- [Problem description]: Find every line below with the string "社会规范" and pick it out.

Collected data entries:
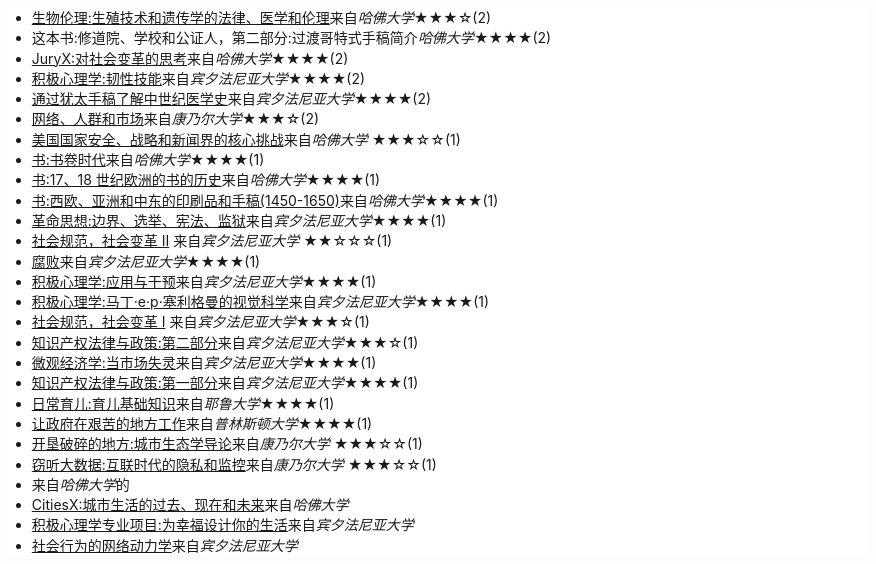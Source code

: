 *   [生物伦理:生殖技术和遗传学的法律、医学和伦理](https://www.classcentral.com/mooc/6649/edx-bioethics-the-law-medicine-and-ethics-of-reproductive-technologies-and-genetics?utm_source=fcc_medium&utm_medium=web&utm_campaign=ivy_league_moocs_2018)来自*哈佛大学*★★★☆(2)
*   这本书:修道院、学校和公证人，第二部分:过渡哥特式手稿简介*哈佛大学*★★★★(2)
*   [JuryX:对社会变革的思考](https://www.classcentral.com/mooc/3188/edx-juryx-deliberations-for-social-change?utm_source=fcc_medium&utm_medium=web&utm_campaign=ivy_league_moocs_2018)来自*哈佛大学*★★★★(2)
*   [积极心理学:韧性技能](https://www.classcentral.com/mooc/8331/coursera-positive-psychology-resilience-skills?utm_source=fcc_medium&utm_medium=web&utm_campaign=ivy_league_moocs_2018)来自*宾夕法尼亚大学*★★★★(2)
*   [通过犹太手稿了解中世纪医学史](https://www.classcentral.com/mooc/6301/edx-the-history-of-medieval-medicine-through-jewish-manuscripts?utm_source=fcc_medium&utm_medium=web&utm_campaign=ivy_league_moocs_2018)来自*宾夕法尼亚大学*★★★★(2)
*   [网络、人群和市场](https://www.classcentral.com/mooc/1565/edx-networks-crowds-and-markets?utm_source=fcc_medium&utm_medium=web&utm_campaign=ivy_league_moocs_2018)来自*康乃尔大学*★★★☆(2)
*   [美国国家安全、战略和新闻界的核心挑战](https://www.classcentral.com/mooc/1231/edx-central-challenges-of-american-national-security-strategy-and-the-press?utm_source=fcc_medium&utm_medium=web&utm_campaign=ivy_league_moocs_2018)来自*哈佛大学* ★★★☆☆(1)
*   [书:书卷时代](https://www.classcentral.com/mooc/3508/edx-the-book-scrolls-in-the-age-of-the-book?utm_source=fcc_medium&utm_medium=web&utm_campaign=ivy_league_moocs_2018)来自*哈佛大学*★★★★(1)
*   [书:17、18 世纪欧洲的书的历史](https://www.classcentral.com/mooc/3880/edx-the-book-the-history-of-the-book-in-the-17th-and-18th-century-europe?utm_source=fcc_medium&utm_medium=web&utm_campaign=ivy_league_moocs_2018)来自*哈佛大学*★★★★(1)
*   [书:西欧、亚洲和中东的印刷品和手稿(1450-1650)](https://www.classcentral.com/mooc/3872/edx-the-book-print-and-manuscript-in-western-europe-asia-and-the-middle-east-1450-1650?utm_source=fcc_medium&utm_medium=web&utm_campaign=ivy_league_moocs_2018)来自*哈佛大学*★★★★(1)
*   [革命思想:边界、选举、宪法、监狱](https://www.classcentral.com/mooc/4171/coursera-revolutionary-ideas-borders-elections-constitutions-prisons?utm_source=fcc_medium&utm_medium=web&utm_campaign=ivy_league_moocs_2018)来自*宾夕法尼亚大学*★★★★(1)
*   [社会规范，社会变革 II](https://www.classcentral.com/mooc/7429/coursera-social-norms-social-change-ii?utm_source=fcc_medium&utm_medium=web&utm_campaign=ivy_league_moocs_2018) 来自*宾夕法尼亚大学* ★★☆☆☆(1)
*   [腐败](https://www.classcentral.com/mooc/6888/coursera-corruption?utm_source=fcc_medium&utm_medium=web&utm_campaign=ivy_league_moocs_2018)来自*宾夕法尼亚大学*★★★★(1)
*   [积极心理学:应用与干预](https://www.classcentral.com/mooc/8332/coursera-positive-psychology-applications-and-interventions?utm_source=fcc_medium&utm_medium=web&utm_campaign=ivy_league_moocs_2018)来自*宾夕法尼亚大学*★★★★(1)
*   [积极心理学:马丁·e·p·塞利格曼的视觉科学](https://www.classcentral.com/mooc/8337/coursera-positive-psychology-martin-e-p-seligman-s-visionary-science?utm_source=fcc_medium&utm_medium=web&utm_campaign=ivy_league_moocs_2018)来自*宾夕法尼亚大学*★★★★(1)
*   [社会规范，社会变革 I](https://www.classcentral.com/mooc/5910/coursera-social-norms-social-change-i?utm_source=fcc_medium&utm_medium=web&utm_campaign=ivy_league_moocs_2018) 来自*宾夕法尼亚大学*★★★☆(1)
*   [知识产权法律与政策:第二部分](https://www.classcentral.com/mooc/6490/edx-intellectual-property-law-and-policy-part-2?utm_source=fcc_medium&utm_medium=web&utm_campaign=ivy_league_moocs_2018)来自*宾夕法尼亚大学*★★★☆(1)
*   [微观经济学:当市场失灵](https://www.classcentral.com/mooc/5295/coursera-microeconomics-when-markets-fail?utm_source=fcc_medium&utm_medium=web&utm_campaign=ivy_league_moocs_2018)来自*宾夕法尼亚大学*★★★★(1)
*   [知识产权法律与政策:第一部分](https://www.classcentral.com/mooc/5001/edx-intellectual-property-law-and-policy-part-1?utm_source=fcc_medium&utm_medium=web&utm_campaign=ivy_league_moocs_2018)来自*宾夕法尼亚大学*★★★★(1)
*   [日常育儿:育儿基础知识](https://www.classcentral.com/mooc/8875/coursera-everyday-parenting-the-abcs-of-child-rearing?utm_source=fcc_medium&utm_medium=web&utm_campaign=ivy_league_moocs_2018)来自*耶鲁大学*★★★★(1)
*   [让政府在艰苦的地方工作](https://www.classcentral.com/mooc/4562/edx-making-government-work-in-hard-places?utm_source=fcc_medium&utm_medium=web&utm_campaign=ivy_league_moocs_2018)来自*普林斯顿大学*★★★★(1)
*   [开垦破碎的地方:城市生态学导论](https://www.classcentral.com/mooc/2811/edx-reclaiming-broken-places-introduction-to-civic-ecology?utm_source=fcc_medium&utm_medium=web&utm_campaign=ivy_league_moocs_2018)来自*康乃尔大学* ★★★☆☆(1)
*   [窃听大数据:互联时代的隐私和监控](https://www.classcentral.com/mooc/1492/edx-wiretaps-to-big-data-privacy-and-surveillance-in-the-age-of-interconnection?utm_source=fcc_medium&utm_medium=web&utm_campaign=ivy_league_moocs_2018)来自*康乃尔大学* ★★★☆☆(1)
*   来自*哈佛大学*的
*   [CitiesX:城市生活的过去、现在和未来](https://www.classcentral.com/mooc/9738/edx-citiesx-the-past-present-and-future-of-urban-life?utm_source=fcc_medium&utm_medium=web&utm_campaign=ivy_league_moocs_2018)来自*哈佛大学*
*   [积极心理学专业项目:为幸福设计你的生活](https://www.classcentral.com/mooc/8330/coursera-positive-psychology-specialization-project-design-your-life-for-well-being?utm_source=fcc_medium&utm_medium=web&utm_campaign=ivy_league_moocs_2018)来自*宾夕法尼亚大学*
*   [社会行为的网络动力学](https://www.classcentral.com/mooc/9306/coursera-network-dynamics-of-social-behavior?utm_source=fcc_medium&utm_medium=web&utm_campaign=ivy_league_moocs_2018)来自*宾夕法尼亚大学*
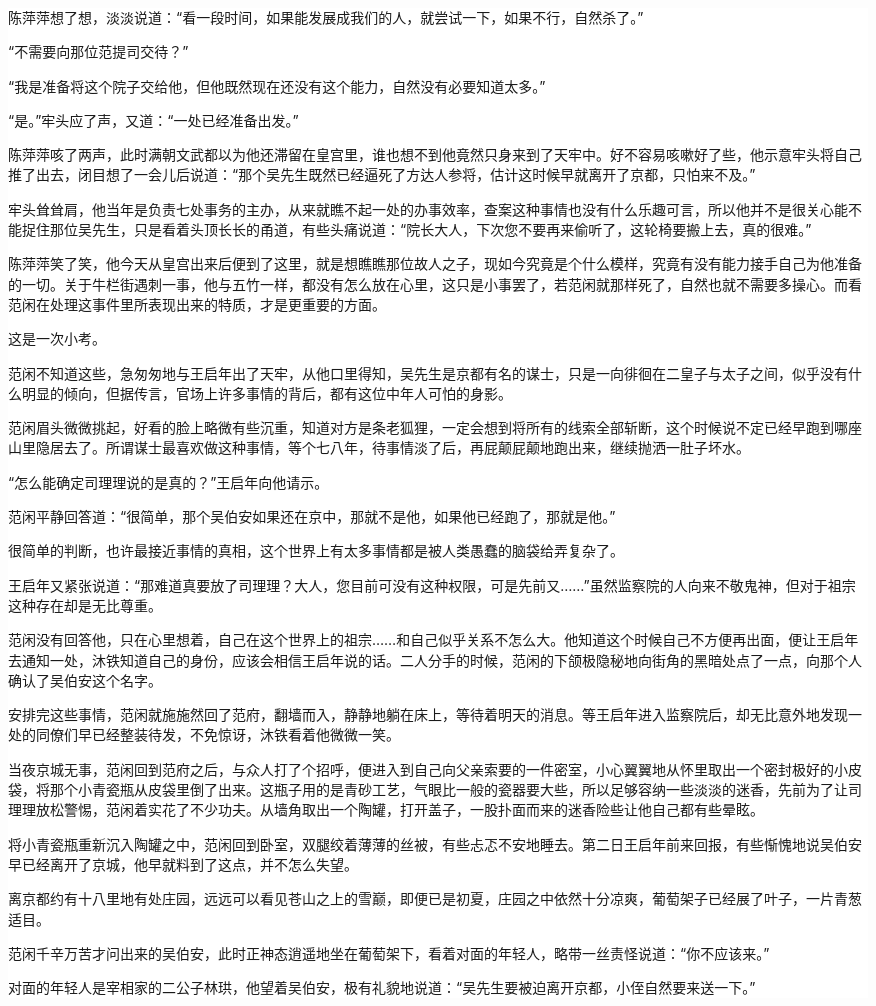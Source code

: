 陈萍萍想了想，淡淡说道：“看一段时间，如果能发展成我们的人，就尝试一下，如果不行，自然杀了。”

“不需要向那位范提司交待？”

“我是准备将这个院子交给他，但他既然现在还没有这个能力，自然没有必要知道太多。”

“是。”牢头应了声，又道：“一处已经准备出发。”

陈萍萍咳了两声，此时满朝文武都以为他还滞留在皇宫里，谁也想不到他竟然只身来到了天牢中。好不容易咳嗽好了些，他示意牢头将自己推了出去，闭目想了一会儿后说道：“那个吴先生既然已经逼死了方达人参将，估计这时候早就离开了京都，只怕来不及。”

牢头耸耸肩，他当年是负责七处事务的主办，从来就瞧不起一处的办事效率，查案这种事情也没有什么乐趣可言，所以他并不是很关心能不能捉住那位吴先生，只是看着头顶长长的甬道，有些头痛说道：“院长大人，下次您不要再来偷听了，这轮椅要搬上去，真的很难。”

陈萍萍笑了笑，他今天从皇宫出来后便到了这里，就是想瞧瞧那位故人之子，现如今究竟是个什么模样，究竟有没有能力接手自己为他准备的一切。关于牛栏街遇刺一事，他与五竹一样，都没有怎么放在心里，这只是小事罢了，若范闲就那样死了，自然也就不需要多操心。而看范闲在处理这事件里所表现出来的特质，才是更重要的方面。

这是一次小考。

范闲不知道这些，急匆匆地与王启年出了天牢，从他口里得知，吴先生是京都有名的谋士，只是一向徘徊在二皇子与太子之间，似乎没有什么明显的倾向，但据传言，官场上许多事情的背后，都有这位中年人可怕的身影。

范闲眉头微微挑起，好看的脸上略微有些沉重，知道对方是条老狐狸，一定会想到将所有的线索全部斩断，这个时候说不定已经早跑到哪座山里隐居去了。所谓谋士最喜欢做这种事情，等个七八年，待事情淡了后，再屁颠屁颠地跑出来，继续抛洒一肚子坏水。

“怎么能确定司理理说的是真的？”王启年向他请示。

范闲平静回答道：“很简单，那个吴伯安如果还在京中，那就不是他，如果他已经跑了，那就是他。”

很简单的判断，也许最接近事情的真相，这个世界上有太多事情都是被人类愚蠢的脑袋给弄复杂了。

王启年又紧张说道：“那难道真要放了司理理？大人，您目前可没有这种权限，可是先前又……”虽然监察院的人向来不敬鬼神，但对于祖宗这种存在却是无比尊重。

范闲没有回答他，只在心里想着，自己在这个世界上的祖宗……和自己似乎关系不怎么大。他知道这个时候自己不方便再出面，便让王启年去通知一处，沐铁知道自己的身份，应该会相信王启年说的话。二人分手的时候，范闲的下颌极隐秘地向街角的黑暗处点了一点，向那个人确认了吴伯安这个名字。

安排完这些事情，范闲就施施然回了范府，翻墙而入，静静地躺在床上，等待着明天的消息。等王启年进入监察院后，却无比意外地发现一处的同僚们早已经整装待发，不免惊讶，沐铁看着他微微一笑。

当夜京城无事，范闲回到范府之后，与众人打了个招呼，便进入到自己向父亲索要的一件密室，小心翼翼地从怀里取出一个密封极好的小皮袋，将那个小青瓷瓶从皮袋里倒了出来。这瓶子用的是青砂工艺，气眼比一般的瓷器要大些，所以足够容纳一些淡淡的迷香，先前为了让司理理放松警惕，范闲着实花了不少功夫。从墙角取出一个陶罐，打开盖子，一股扑面而来的迷香险些让他自己都有些晕眩。

将小青瓷瓶重新沉入陶罐之中，范闲回到卧室，双腿绞着薄薄的丝被，有些忐忑不安地睡去。第二日王启年前来回报，有些惭愧地说吴伯安早已经离开了京城，他早就料到了这点，并不怎么失望。

离京都约有十八里地有处庄园，远远可以看见苍山之上的雪巅，即便已是初夏，庄园之中依然十分凉爽，葡萄架子已经展了叶子，一片青葱适目。

范闲千辛万苦才问出来的吴伯安，此时正神态逍遥地坐在葡萄架下，看着对面的年轻人，略带一丝责怪说道：“你不应该来。”

对面的年轻人是宰相家的二公子林珙，他望着吴伯安，极有礼貌地说道：“吴先生要被迫离开京都，小侄自然要来送一下。”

- [Result]:
*   [社会规范，社会变革 II](https://www.classcentral.com/mooc/7429/coursera-social-norms-social-change-ii?utm_source=fcc_medium&utm_medium=web&utm_campaign=ivy_league_moocs_2018) 来自*宾夕法尼亚大学* ★★☆☆☆(1)
*   [社会规范，社会变革 I](https://www.classcentral.com/mooc/5910/coursera-social-norms-social-change-i?utm_source=fcc_medium&utm_medium=web&utm_campaign=ivy_league_moocs_2018) 来自*宾夕法尼亚大学*★★★☆(1)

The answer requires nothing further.